"Do tell us about it, Walky," said Janice, who was wiping the supper dishes for her aunt.
"I should say it was a soft job—five pounds of feathers!" burst out
Marty.
"How fur did you haf to travel, Walky?" asked Aunt 'Mira.
"Twelve mile over the snow and ice, me without snowshoes and it thirty below zero. Yes, sir!" went on Walky, beginning to stuff the tobacco into his own pipe from Mr. Day's proffered sack. "That was some job! Miz Bob Kittridge, the old lady's darter-in-law, give me the dollar and the job; and I done it.
"The old lady lived over behind this here very mountain, all alone on the Kittridge farm. The tracks was jest natcherly blowed over and hid under more snow than ye ever see in a Winter nowadays. I believe there was five foot on a level in the woods.

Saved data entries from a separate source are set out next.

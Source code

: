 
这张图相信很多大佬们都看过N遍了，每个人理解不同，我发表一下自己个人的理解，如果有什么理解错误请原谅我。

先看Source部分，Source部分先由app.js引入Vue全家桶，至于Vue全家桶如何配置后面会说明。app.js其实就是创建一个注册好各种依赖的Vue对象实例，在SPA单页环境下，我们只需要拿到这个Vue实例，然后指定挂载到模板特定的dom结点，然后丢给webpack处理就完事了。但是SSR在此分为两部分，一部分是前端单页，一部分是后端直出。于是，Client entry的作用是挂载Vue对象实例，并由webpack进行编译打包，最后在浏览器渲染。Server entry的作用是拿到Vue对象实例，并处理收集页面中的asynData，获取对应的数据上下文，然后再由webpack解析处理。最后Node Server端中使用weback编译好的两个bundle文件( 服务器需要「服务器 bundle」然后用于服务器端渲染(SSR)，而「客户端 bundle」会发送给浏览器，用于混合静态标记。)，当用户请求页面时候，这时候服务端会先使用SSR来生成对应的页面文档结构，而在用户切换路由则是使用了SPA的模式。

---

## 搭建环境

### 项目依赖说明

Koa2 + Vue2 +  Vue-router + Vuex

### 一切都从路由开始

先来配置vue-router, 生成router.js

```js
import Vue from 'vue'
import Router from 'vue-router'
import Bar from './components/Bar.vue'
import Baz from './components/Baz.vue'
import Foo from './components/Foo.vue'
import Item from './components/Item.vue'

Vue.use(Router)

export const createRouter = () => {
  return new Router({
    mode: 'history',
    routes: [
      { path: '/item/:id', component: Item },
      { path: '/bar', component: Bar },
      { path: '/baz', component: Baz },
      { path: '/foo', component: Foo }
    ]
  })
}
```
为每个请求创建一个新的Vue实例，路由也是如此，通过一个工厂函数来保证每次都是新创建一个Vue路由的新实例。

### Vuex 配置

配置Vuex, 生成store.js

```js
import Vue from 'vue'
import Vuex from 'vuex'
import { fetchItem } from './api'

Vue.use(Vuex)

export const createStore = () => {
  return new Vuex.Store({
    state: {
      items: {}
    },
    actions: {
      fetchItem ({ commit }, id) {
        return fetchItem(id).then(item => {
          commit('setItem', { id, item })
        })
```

"There'd been a rain; then she'd froze up ag'in," pursued Walky. "It put a crust on the snow, but I had no idee it had made the ice rotten. And with Mr. Mercury creepin' down to thirty below—jefers-pelters! I'd no idee Mink Creek had open air-holes in it. I ain't never understood it to this day.
"Wal, sir! ye know where Mink Creek crosses the road to Kittridge's,
Jason?"
Mr. Day nodded. "I know the place, Walky," he agreed.
"That's where it happened," said Walky Dexter, nodding his head many times. "I was crossin' the stream, thinkin' nothin' could happen, and 'twas jest at sunup. I'd come six mile, and was jest ha'f way to the farm. I kerried that piller-case over my shoulder, and slung from the other shoulder was a gun, and I had a hatchet in my belt.
"Jefers-pelters! All of a suddint I slumped down, right through the snow-crust, and douced up ter my middle inter the coldest water I ever felt I did, for a fac'!